Stored data:
-=-=-

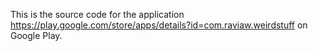 This is the source code for the application https://play.google.com/store/apps/details?id=com.raviaw.weirdstuff on Google Play.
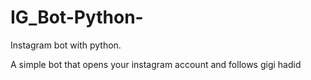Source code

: # IG_Bot-Python-
Instagram bot with python.

A simple bot that opens your instagram account and follows gigi hadid
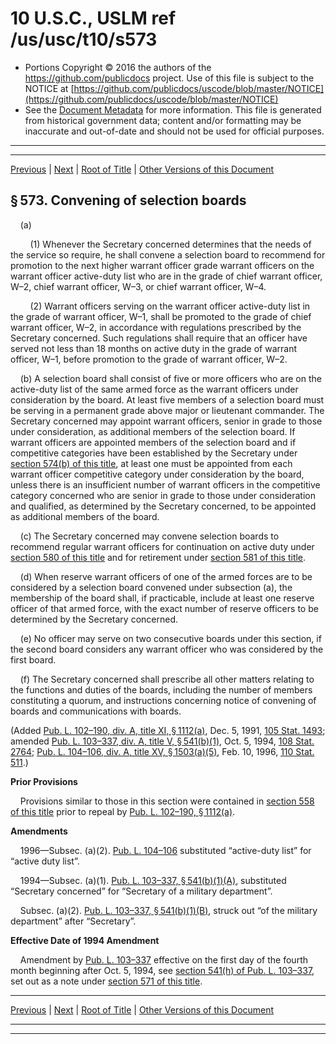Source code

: ---
---

# 10 U.S.C., USLM ref /us/usc/t10/s573

* Portions Copyright © 2016 the authors of the https://github.com/publicdocs project.
  Use of this file is subject to the NOTICE at [https://github.com/publicdocs/uscode/blob/master/NOTICE](https://github.com/publicdocs/uscode/blob/master/NOTICE)
* See the [Document Metadata](././../../../../../..//README.md) for more information.
  This file is generated from historical government data; content and/or formatting may be inaccurate and out-of-date and should not be used for official purposes.

----------
----------

[Previous](./../../../../../..//us/usc/t10/stA/ptII/ch33A/m__us_usc_t10_s572.md) | [Next](./../../../../../..//us/usc/t10/stA/ptII/ch33A/m__us_usc_t10_s574.md) | [Root of Title](./../../../../../../) | [Other Versions of this Document](https://publicdocs.github.io/go/links?ns=uslm&ref=%2Fus%2Fusc%2Ft10%2Fs573)

## § 573. Convening of selection boards

    (a)

        (1) Whenever the Secretary concerned determines that the needs of the service so require, he shall convene a selection board to recommend for promotion to the next higher warrant officer grade warrant officers on the warrant officer active-duty list who are in the grade of chief warrant officer, W–2, chief warrant officer, W–3, or chief warrant officer, W–4.

        (2) Warrant officers serving on the warrant officer active-duty list in the grade of warrant officer, W–1, shall be promoted to the grade of chief warrant officer, W–2, in accordance with regulations prescribed by the Secretary concerned. Such regulations shall require that an officer have served not less than 18 months on active duty in the grade of warrant officer, W–1, before promotion to the grade of warrant officer, W–2.

    (b) A selection board shall consist of five or more officers who are on the active-duty list of the same armed force as the warrant officers under consideration by the board. At least five members of a selection board must be serving in a permanent grade above major or lieutenant commander. The Secretary concerned may appoint warrant officers, senior in grade to those under consideration, as additional members of the selection board. If warrant officers are appointed members of the selection board and if competitive categories have been established by the Secretary under [section 574(b) of this title][/us/usc/t10/s574/b], at least one must be appointed from each warrant officer competitive category under consideration by the board, unless there is an insufficient number of warrant officers in the competitive category concerned who are senior in grade to those under consideration and qualified, as determined by the Secretary concerned, to be appointed as additional members of the board.

    (c) The Secretary concerned may convene selection boards to recommend regular warrant officers for continuation on active duty under [section 580 of this title][/us/usc/t10/s580] and for retirement under [section 581 of this title][/us/usc/t10/s581].

    (d) When reserve warrant officers of one of the armed forces are to be considered by a selection board convened under subsection (a), the membership of the board shall, if practicable, include at least one reserve officer of that armed force, with the exact number of reserve officers to be determined by the Secretary concerned.

    (e) No officer may serve on two consecutive boards under this section, if the second board considers any warrant officer who was considered by the first board.

    (f) The Secretary concerned shall prescribe all other matters relating to the functions and duties of the boards, including the number of members constituting a quorum, and instructions concerning notice of convening of boards and communications with boards.

(Added [Pub. L. 102–190, div. A, title XI, § 1112(a)][/us/pl/102/190/s1112/a], Dec. 5, 1991, [105 Stat. 1493][/us/stat/105/1493]; amended [Pub. L. 103–337, div. A, title V, § 541(b)(1)][/us/pl/103/337/s541/b/1], Oct. 5, 1994, [108 Stat. 2764][/us/stat/108/2764]; [Pub. L. 104–106, div. A, title XV, § 1503(a)(5)][/us/pl/104/106/s1503/a/5], Feb. 10, 1996, [110 Stat. 511][/us/stat/110/511].)

 __Prior Provisions__ 

    Provisions similar to those in this section were contained in [section 558 of this title][/us/usc/t10/s558] prior to repeal by [Pub. L. 102–190, § 1112(a)][/us/pl/102/190/s1112/a].

 __Amendments__ 

    1996—Subsec. (a)(2). [Pub. L. 104–106][/us/pl/104/106] substituted “active-duty list” for “active duty list”.

    1994—Subsec. (a)(1). [Pub. L. 103–337, § 541(b)(1)(A)][/us/pl/103/337/s541/b/1/A], substituted “Secretary concerned” for “Secretary of a military department”.

    Subsec. (a)(2). [Pub. L. 103–337, § 541(b)(1)(B)][/us/pl/103/337/s541/b/1/B], struck out “of the military department” after “Secretary”.

 __Effective Date of 1994 Amendment__ 

    Amendment by [Pub. L. 103–337][/us/pl/103/337] effective on the first day of the fourth month beginning after Oct. 5, 1994, see [section 541(h) of Pub. L. 103–337][/us/pl/103/337/s541/h], set out as a note under [section 571 of this title][/us/usc/t10/s571].

----------

[Previous](./../../../../../..//us/usc/t10/stA/ptII/ch33A/m__us_usc_t10_s572.md) | [Next](./../../../../../..//us/usc/t10/stA/ptII/ch33A/m__us_usc_t10_s574.md) | [Root of Title](./../../../../../../) | [Other Versions of this Document](https://publicdocs.github.io/go/links?ns=uslm&ref=%2Fus%2Fusc%2Ft10%2Fs573)

----------
----------

[/us/usc/t10/s574/b]: https://publicdocs.github.io/go/links?ns=uslm&ref=%2Fus%2Fusc%2Ft10%2Fs574%2Fb
[/us/usc/t10/s580]: https://publicdocs.github.io/go/links?ns=uslm&ref=%2Fus%2Fusc%2Ft10%2Fs580
[/us/usc/t10/s581]: https://publicdocs.github.io/go/links?ns=uslm&ref=%2Fus%2Fusc%2Ft10%2Fs581
[/us/pl/102/190/s1112/a]: https://publicdocs.github.io/go/links?ns=uslm&ref=%2Fus%2Fpl%2F102%2F190%2Fs1112%2Fa
[/us/stat/105/1493]: https://publicdocs.github.io/go/links?ns=uslm&ref=%2Fus%2Fstat%2F105%2F1493
[/us/pl/103/337/s541/b/1]: https://publicdocs.github.io/go/links?ns=uslm&ref=%2Fus%2Fpl%2F103%2F337%2Fs541%2Fb%2F1
[/us/stat/108/2764]: https://publicdocs.github.io/go/links?ns=uslm&ref=%2Fus%2Fstat%2F108%2F2764
[/us/pl/104/106/s1503/a/5]: https://publicdocs.github.io/go/links?ns=uslm&ref=%2Fus%2Fpl%2F104%2F106%2Fs1503%2Fa%2F5
[/us/stat/110/511]: https://publicdocs.github.io/go/links?ns=uslm&ref=%2Fus%2Fstat%2F110%2F511
[/us/usc/t10/s558]: https://publicdocs.github.io/go/links?ns=uslm&ref=%2Fus%2Fusc%2Ft10%2Fs558
[/us/pl/102/190/s1112/a]: https://publicdocs.github.io/go/links?ns=uslm&ref=%2Fus%2Fpl%2F102%2F190%2Fs1112%2Fa
[/us/pl/104/106]: https://publicdocs.github.io/go/links?ns=uslm&ref=%2Fus%2Fpl%2F104%2F106
[/us/pl/103/337/s541/b/1/A]: https://publicdocs.github.io/go/links?ns=uslm&ref=%2Fus%2Fpl%2F103%2F337%2Fs541%2Fb%2F1%2FA
[/us/pl/103/337/s541/b/1/B]: https://publicdocs.github.io/go/links?ns=uslm&ref=%2Fus%2Fpl%2F103%2F337%2Fs541%2Fb%2F1%2FB
[/us/pl/103/337]: https://publicdocs.github.io/go/links?ns=uslm&ref=%2Fus%2Fpl%2F103%2F337
[/us/pl/103/337/s541/h]: https://publicdocs.github.io/go/links?ns=uslm&ref=%2Fus%2Fpl%2F103%2F337%2Fs541%2Fh
[/us/usc/t10/s571]: https://publicdocs.github.io/go/links?ns=uslm&ref=%2Fus%2Fusc%2Ft10%2Fs571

-=-=-

To do: Which lines above run from the one containing "for more information." to the one containing "(2) Warrant officers"? Give them again exactly, both ends included.

Finished task:
* See the [Document Metadata](././../../../../../..//README.md) for more information.
  This file is generated from historical government data; content and/or formatting may be inaccurate and out-of-date and should not be used for official purposes.

----------
----------

[Previous](./../../../../../..//us/usc/t10/stA/ptII/ch33A/m__us_usc_t10_s572.md) | [Next](./../../../../../..//us/usc/t10/stA/ptII/ch33A/m__us_usc_t10_s574.md) | [Root of Title](./../../../../../../) | [Other Versions of this Document](https://publicdocs.github.io/go/links?ns=uslm&ref=%2Fus%2Fusc%2Ft10%2Fs573)

## § 573. Convening of selection boards

    (a)

        (1) Whenever the Secretary concerned determines that the needs of the service so require, he shall convene a selection board to recommend for promotion to the next higher warrant officer grade warrant officers on the warrant officer active-duty list who are in the grade of chief warrant officer, W–2, chief warrant officer, W–3, or chief warrant officer, W–4.

        (2) Warrant officers serving on the warrant officer active-duty list in the grade of warrant officer, W–1, shall be promoted to the grade of chief warrant officer, W–2, in accordance with regulations prescribed by the Secretary concerned. Such regulations shall require that an officer have served not less than 18 months on active duty in the grade of warrant officer, W–1, before promotion to the grade of warrant officer, W–2.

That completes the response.